Exercise goal
In the data below, which lines hold "First"? Copy every one.

(Recorded data)

■ ■ ■

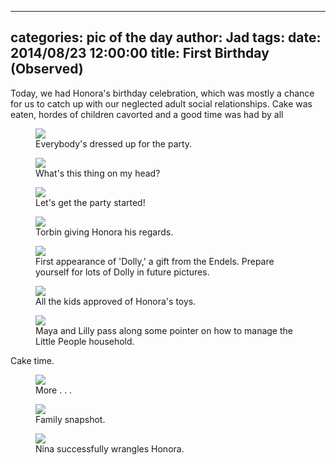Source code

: 
---
categories: pic of the day
author: Jad
tags: 
date: 2014/08/23 12:00:00
title: First Birthday (Observed)
---
<p>Today, we had Honora's birthday celebration, which was mostly a chance for us to catch up with our neglected adult social relationships.  Cake was eaten, hordes of children cavorted and a good time was had by all</p>

<figure>
<img src="/img/2014/08/23/img_8804_medium.jpg" />
<figcaption>Everybody's dressed up for the party.</figcaption>
</figure>


<figure>
<img src="/img/2014/08/23/img_8761_medium.jpg" />
<figcaption>What's this thing on my head?</figcaption>
</figure>

<figure>
<img src="/img/2014/08/23/img_8743_medium.jpg" />
<figcaption>Let's get the party started!</figcaption>
</figure>

<figure>
<img src="/img/2014/08/23/img_20140823_152225785_medium.jpg" />
<figcaption>Torbin giving Honora his regards.</figcaption>
</figure>

<figure>
<img src="/img/2014/08/23/img_20140823_152400786_medium.jpg" />
<figcaption>First appearance of 'Dolly,' a gift from the Endels.  Prepare yourself for lots of Dolly in future pictures.</figcaption>
</figure>

<figure>
<img src="/img/2014/08/23/img_8838_medium.jpg" />
<figcaption>All the kids approved of Honora's toys.</figcaption>
</figure>

<figure>
<img src="/img/2014/08/23/img_20140823_153759242_medium.jpg" />
<figcaption>Maya and Lilly pass along some pointer on how to manage the Little People household.</figcaption>
</figure>

Cake time.

<figure>
<img src="/img/2014/08/23/img_20140823_163233112_medium.jpg" />
<figcaption>More . . . </figcaption>
</figure>

<figure>
<img src="/img/2014/08/23/img_20140823_163837724_medium.jpg" />
<figcaption>Family snapshot.</figcaption>
</figure>
<figure>
<img src="/img/2014/08/23/img_20140823_161505040_medium.jpg" />
<figcaption>Nina successfully wrangles Honora.</figcaption>
</figure>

■ ■ ■

Output for this exercise
title: First Birthday (Observed)
<figcaption>First appearance of 'Dolly,' a gift from the Endels.  Prepare yourself for lots of Dolly in future pictures.</figcaption>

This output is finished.